> **YOUR TASK**
Make an exact copy of the lines from the top of the entries below through the line with "# How To Connect Your Modulino". Leave all pictures out.

^^^^

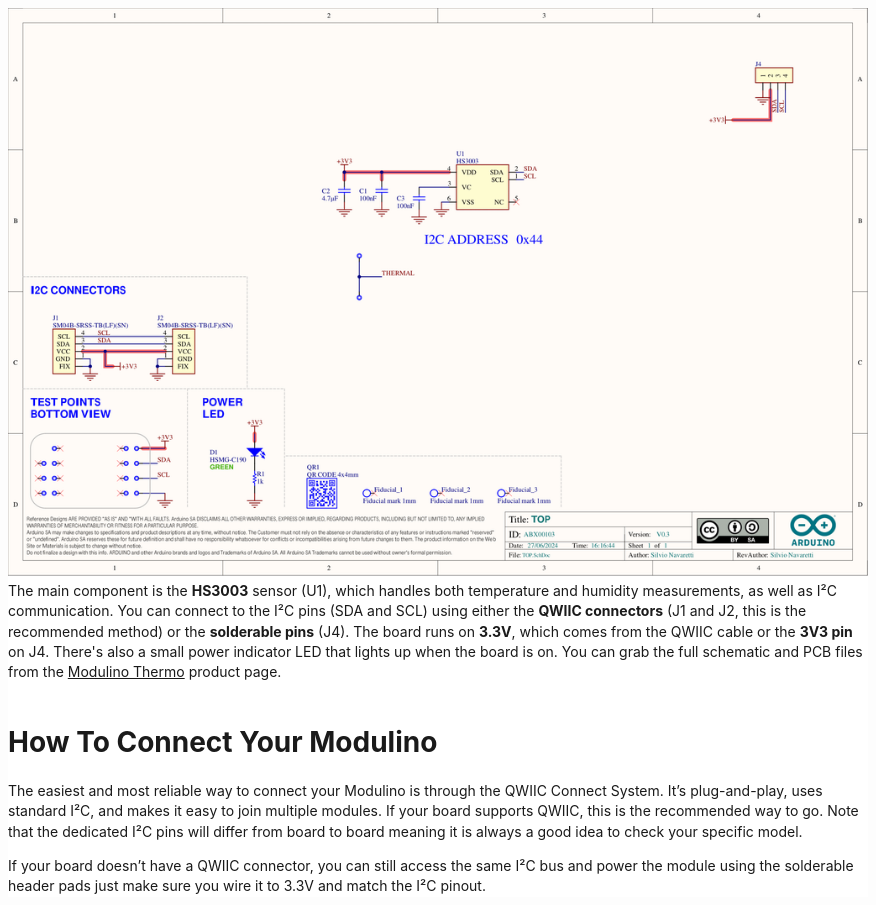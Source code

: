 ![Full Schematic Modulino Thermo](assets/schematic.png)
The main component is the **HS3003** sensor (U1), which handles both temperature and humidity measurements, as well as I²C communication.
You can connect to the I²C pins (SDA and SCL) using either the **QWIIC connectors** (J1 and J2, this is the recommended method) or the **solderable pins** (J4). The board runs on **3.3V**, which comes from the QWIIC cable or the **3V3 pin** on J4.
There's also a small power indicator LED that lights up when the board is on.
You can grab the full schematic and PCB files from the [Modulino Thermo](https://docs.arduino.cc/hardware/modulinos/modulino-thermo) product page.

# How To Connect Your Modulino

The easiest and most reliable way to connect your Modulino is through the QWIIC Connect System. It’s plug-and-play, uses standard I²C, and makes it easy to join multiple modules. If your board supports QWIIC, this is the recommended way to go. Note that the dedicated I²C pins will differ from board to board meaning it is always a good idea to check your specific model.

If your board doesn’t have a QWIIC connector, you can still access the same I²C bus and power the module using the solderable header pads just make sure you wire it to 3.3V and match the I²C pinout.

^^^^

> **ANSWER TO THIS EXERCISE**
Source code

: ![Full Schematic Modulino Thermo](assets/schematic.png)
The main component is the **HS3003** sensor (U1), which handles both temperature and humidity measurements, as well as I²C communication.
You can connect to the I²C pins (SDA and SCL) using either the **QWIIC connectors** (J1 and J2, this is the recommended method) or the **solderable pins** (J4). The board runs on **3.3V**, which comes from the QWIIC cable or the **3V3 pin** on J4.
There's also a small power indicator LED that lights up when the board is on.
You can grab the full schematic and PCB files from the [Modulino Thermo](https://docs.arduino.cc/hardware/modulinos/modulino-thermo) product page.

# How To Connect Your Modulino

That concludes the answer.